“Un feroce attacco alla libertà di stampa, una giornata nera per l’Egitto”: così Amnesty International ha commentato la condanna di tre giornalisti di Al Jazeera English, giudicati oggi colpevoli di aver diffuso notizie false e di aver favorito il movimento fuorilegge della Fratellanza musulmana. Peter Greste, Mohamed Fahmy e Baher Mohamed, arrestati il 29 dicembre 2013, sono stati condannati a sette anni. A Baher Mohamed sono stati inflitti altri tre anni perché era stato trovato in possesso di un bossolo. L’organizzazione per i diritti umani ha dichiarato subito i tre giornalisti “prigionieri di coscienza” e ne chiede il rilascio immediato e incondizionato.
Degli altri sei imputati processati insieme ai tre giornalisti di Al Jazeera, due solo stati assolti e quattro sono stati condannati a sette anni. Altri giornalisti sono stati condannati, in contumacia, a 10 anni di carcere, tra cui Sue Turton, Dominic Kane (di nazionalità britannica) e Rena Netjies (olandese).
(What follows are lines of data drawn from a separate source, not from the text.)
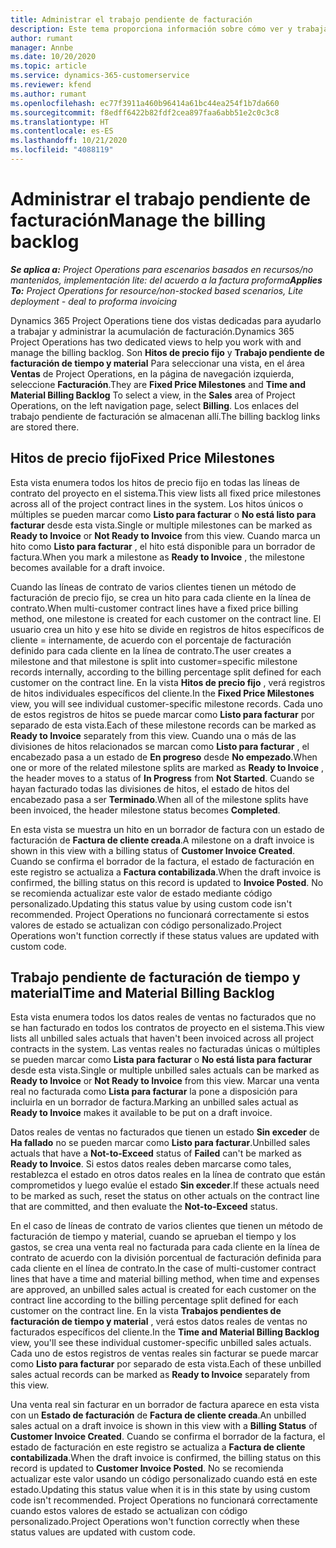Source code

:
 ```yaml
---
title: Administrar el trabajo pendiente de facturación
description: Este tema proporciona información sobre cómo ver y trabajar con el trabajo pendiente de facturación en Project Operations.
author: rumant
manager: Annbe
ms.date: 10/20/2020
ms.topic: article
ms.service: dynamics-365-customerservice
ms.reviewer: kfend
ms.author: rumant
ms.openlocfilehash: ec77f3911a460b96414a61bc44ea254f1b7da660
ms.sourcegitcommit: f8edff6422b82fdf2cea897faa6abb51e2c0c3c8
ms.translationtype: HT
ms.contentlocale: es-ES
ms.lasthandoff: 10/21/2020
ms.locfileid: "4088119"
---
```

# <a name="manage-the-billing-backlog"></a><span data-ttu-id="c6381-103">Administrar el trabajo pendiente de facturación</span><span class="sxs-lookup"><span data-stu-id="c6381-103">Manage the billing backlog</span></span>

<span data-ttu-id="c6381-104">_**Se aplica a:** Project Operations para escenarios basados en recursos/no mantenidos, implementación lite: del acuerdo a la factura proforma_</span><span class="sxs-lookup"><span data-stu-id="c6381-104">_**Applies To:** Project Operations for resource/non-stocked based scenarios, Lite deployment - deal to proforma invoicing_</span></span>

<span data-ttu-id="c6381-105">Dynamics 365 Project Operations tiene dos vistas dedicadas para ayudarlo a trabajar y administrar la acumulación de facturación.</span><span class="sxs-lookup"><span data-stu-id="c6381-105">Dynamics 365 Project Operations has two dedicated views to help you work with and manage the billing backlog.</span></span> <span data-ttu-id="c6381-106">Son **Hitos de precio fijo** y **Trabajo pendiente de facturación de tiempo y material** Para seleccionar una vista, en el área **Ventas** de Project Operations, en la página de navegación izquierda, seleccione **Facturación**.</span><span class="sxs-lookup"><span data-stu-id="c6381-106">They are **Fixed Price Milestones** and **Time and Material Billing Backlog** To select a view, in the **Sales** area of Project Operations, on the left navigation page, select **Billing**.</span></span> <span data-ttu-id="c6381-107">Los enlaces del trabajo pendiente de facturación se almacenan allí.</span><span class="sxs-lookup"><span data-stu-id="c6381-107">The billing backlog links are stored there.</span></span>

## <a name="fixed-price-milestones"></a><span data-ttu-id="c6381-108">Hitos de precio fijo</span><span class="sxs-lookup"><span data-stu-id="c6381-108">Fixed Price Milestones</span></span>

<span data-ttu-id="c6381-109">Esta vista enumera todos los hitos de precio fijo en todas las líneas de contrato del proyecto en el sistema.</span><span class="sxs-lookup"><span data-stu-id="c6381-109">This view lists all fixed price milestones across all of the project contract lines in the system.</span></span> <span data-ttu-id="c6381-110">Los hitos únicos o múltiples se pueden marcar como **Listo para facturar** o **No está listo para facturar** desde esta vista.</span><span class="sxs-lookup"><span data-stu-id="c6381-110">Single or multiple milestones can be marked as **Ready to Invoice** or **Not Ready to Invoice** from this view.</span></span> <span data-ttu-id="c6381-111">Cuando marca un hito como **Listo para facturar** , el hito está disponible para un borrador de factura.</span><span class="sxs-lookup"><span data-stu-id="c6381-111">When you mark a milestone as **Ready to Invoice** , the milestone becomes available for a draft invoice.</span></span>

<span data-ttu-id="c6381-112">Cuando las líneas de contrato de varios clientes tienen un método de facturación de precio fijo, se crea un hito para cada cliente en la línea de contrato.</span><span class="sxs-lookup"><span data-stu-id="c6381-112">When multi-customer contract lines have a fixed price billing method, one milestone is created for each customer on the contract line.</span></span> <span data-ttu-id="c6381-113">El usuario crea un hito y ese hito se divide en registros de hitos específicos de cliente = internamente, de acuerdo con el porcentaje de facturación definido para cada cliente en la línea de contrato.</span><span class="sxs-lookup"><span data-stu-id="c6381-113">The user creates a milestone and that milestone is split into customer=specific milestone records internally, according to the billing percentage split defined for each customer on the contract line.</span></span> <span data-ttu-id="c6381-114">En la vista **Hitos de precio fijo** , verá registros de hitos individuales específicos del cliente.</span><span class="sxs-lookup"><span data-stu-id="c6381-114">In the **Fixed Price Milestones** view, you will see individual customer-specific milestone records.</span></span> <span data-ttu-id="c6381-115">Cada uno de estos registros de hitos se puede marcar como **Listo para facturar** por separado de esta vista.</span><span class="sxs-lookup"><span data-stu-id="c6381-115">Each of these milestone records can be marked as **Ready to Invoice** separately from this view.</span></span> <span data-ttu-id="c6381-116">Cuando una o más de las divisiones de hitos relacionados se marcan como **Listo para facturar** , el encabezado pasa a un estado de **En progreso** desde **No empezado**.</span><span class="sxs-lookup"><span data-stu-id="c6381-116">When one or more of the related milestone splits are marked as **Ready to Invoice** , the header moves to a status of **In Progress** from **Not Started**.</span></span> <span data-ttu-id="c6381-117">Cuando se hayan facturado todas las divisiones de hitos, el estado de hitos del encabezado pasa a ser **Terminado**.</span><span class="sxs-lookup"><span data-stu-id="c6381-117">When all of the milestone splits have been invoiced, the header milestone status becomes **Completed**.</span></span>

<span data-ttu-id="c6381-118">En esta vista se muestra un hito en un borrador de factura con un estado de facturación de **Factura de cliente creada**.</span><span class="sxs-lookup"><span data-stu-id="c6381-118">A milestone on a draft invoice is shown in this view with a billing status of **Customer Invoice Created**.</span></span> <span data-ttu-id="c6381-119">Cuando se confirma el borrador de la factura, el estado de facturación en este registro se actualiza a **Factura contabilizada**.</span><span class="sxs-lookup"><span data-stu-id="c6381-119">When the draft invoice is confirmed, the billing status on this record is updated to **Invoice Posted**.</span></span> <span data-ttu-id="c6381-120">No se recomienda actualizar este valor de estado mediante código personalizado.</span><span class="sxs-lookup"><span data-stu-id="c6381-120">Updating this status value by using custom code isn't recommended.</span></span> <span data-ttu-id="c6381-121">Project Operations no funcionará correctamente si estos valores de estado se actualizan con código personalizado.</span><span class="sxs-lookup"><span data-stu-id="c6381-121">Project Operations won't function correctly if these status values are updated with custom code.</span></span>

## <a name="time-and-material-billing-backlog"></a><span data-ttu-id="c6381-122">Trabajo pendiente de facturación de tiempo y material</span><span class="sxs-lookup"><span data-stu-id="c6381-122">Time and Material Billing Backlog</span></span>

<span data-ttu-id="c6381-123">Esta vista enumera todos los datos reales de ventas no facturados que no se han facturado en todos los contratos de proyecto en el sistema.</span><span class="sxs-lookup"><span data-stu-id="c6381-123">This view lists all unbilled sales actuals that haven't been invoiced across all project contracts in the system.</span></span> <span data-ttu-id="c6381-124">Las ventas reales no facturadas únicas o múltiples se pueden marcar como **Lista para facturar** o **No está lista para facturar** desde esta vista.</span><span class="sxs-lookup"><span data-stu-id="c6381-124">Single or multiple unbilled sales actuals can be marked as **Ready to Invoice** or **Not Ready to Invoice** from this view.</span></span> <span data-ttu-id="c6381-125">Marcar una venta real no facturada como **Lista para facturar** la pone a disposición para incluirla en un borrador de factura.</span><span class="sxs-lookup"><span data-stu-id="c6381-125">Marking an unbilled sales actual as **Ready to Invoice** makes it available to be put on a draft invoice.</span></span>

<span data-ttu-id="c6381-126">Datos reales de ventas no facturados que tienen un estado **Sin exceder** de **Ha fallado** no se pueden marcar como **Listo para facturar**.</span><span class="sxs-lookup"><span data-stu-id="c6381-126">Unbilled sales actuals that have a **Not-to-Exceed** status of **Failed** can't be marked as **Ready to Invoice**.</span></span> <span data-ttu-id="c6381-127">Si estos datos reales deben marcarse como tales, restablezca el estado en otros datos reales en la línea de contrato que están comprometidos y luego evalúe el estado **Sin exceder**.</span><span class="sxs-lookup"><span data-stu-id="c6381-127">If these actuals need to be marked as such, reset the status on other actuals on the contract line that are committed, and then evaluate the **Not-to-Exceed** status.</span></span>

<span data-ttu-id="c6381-128">En el caso de líneas de contrato de varios clientes que tienen un método de facturación de tiempo y material, cuando se aprueban el tiempo y los gastos, se crea una venta real no facturada para cada cliente en la línea de contrato de acuerdo con la división porcentual de facturación definida para cada cliente en el línea de contrato.</span><span class="sxs-lookup"><span data-stu-id="c6381-128">In the case of multi-customer contract lines that have a time and material billing method, when time and expenses are approved, an unbilled sales actual is created for each customer on the contract line according to the billing percentage split defined for each customer on the contract line.</span></span> <span data-ttu-id="c6381-129">En la vista **Trabajos pendientes de facturación de tiempo y material** , verá estos datos reales de ventas no facturados específicos del cliente.</span><span class="sxs-lookup"><span data-stu-id="c6381-129">In the **Time and Material Billing Backlog** view, you'll see these individual customer-specific unbilled sales actuals.</span></span> <span data-ttu-id="c6381-130">Cada uno de estos registros de ventas reales sin facturar se puede marcar como **Listo para facturar** por separado de esta vista.</span><span class="sxs-lookup"><span data-stu-id="c6381-130">Each of these unbilled sales actual records can be marked as **Ready to Invoice** separately from this view.</span></span>

<span data-ttu-id="c6381-131">Una venta real sin facturar en un borrador de factura aparece en esta vista con un **Estado de facturación** de **Factura de cliente creada**.</span><span class="sxs-lookup"><span data-stu-id="c6381-131">An unbilled sales actual on a draft invoice is shown in this view with a **Billing Status** of **Customer Invoice Created**.</span></span> <span data-ttu-id="c6381-132">Cuando se confirma el borrador de la factura, el estado de facturación en este registro se actualiza a **Factura de cliente contabilizada**.</span><span class="sxs-lookup"><span data-stu-id="c6381-132">When the draft invoice is confirmed, the billing status on this record is updated to **Customer Invoice Posted**.</span></span> <span data-ttu-id="c6381-133">No se recomienda actualizar este valor usando un código personalizado cuando está en este estado.</span><span class="sxs-lookup"><span data-stu-id="c6381-133">Updating this status value when it is in this state by using custom code isn't recommended.</span></span> <span data-ttu-id="c6381-134">Project Operations no funcionará correctamente cuando estos valores de estado se actualizan con código personalizado.</span><span class="sxs-lookup"><span data-stu-id="c6381-134">Project Operations won't function correctly when these status values are updated with custom code.</span></span>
Un osservatore di Amnesty International al processo ha riscontrato numerose irregolarità e una lunga serie di inettitudini. In 12 udienze, la pubblica accusa non è stata in grado di presentare una sola prova concreta che collegasse i giornalisti a un’organizzazione terrorista o che confermasse che gli imputati avessero “falsificato” delle immagini televisive.
La pubblica accusa ha ostacolato le richieste della difesa di riesaminare e contestare le prove a carico, dimostrandosi spesso impreparata e disorganizzata, spesso impegnata a esibire prove irrilevanti. Le testimonianze contro gli imputati ascoltate in aula sono apparse in contrasto con quelle rese precedentemente per iscritto. Nel corso dei contro-interrogatori, gli esperti hanno dichiarato di non essere in grado confermare se i giornalisti di Al Jazeera avessero falsificato delle immagini o avessero portato con sé materiali non autorizzati.
Insomma, un verdetto aberrante nei confronti di giornalisti giudicati alla stregua di terroristi solo perché il loro lavoro non andava bene alle autorità. Del resto, oggi in Egitto chiunque osi sfidare la narrativa di stato è considerato un bersaglio legittimo.
A rischio non sono solo i giornalisti. Nell’ultimo anno migliaia di persone sono state imprigionate nell’ambito della repressione del dissenso. La pena di morte è stata usata massicciamente: dall’inizio dell’anno 1247 condanne a morte emesse, 247 confermate e 7 precedenti condanne eseguite tramite impiccagione il 16 e il 19 giugno.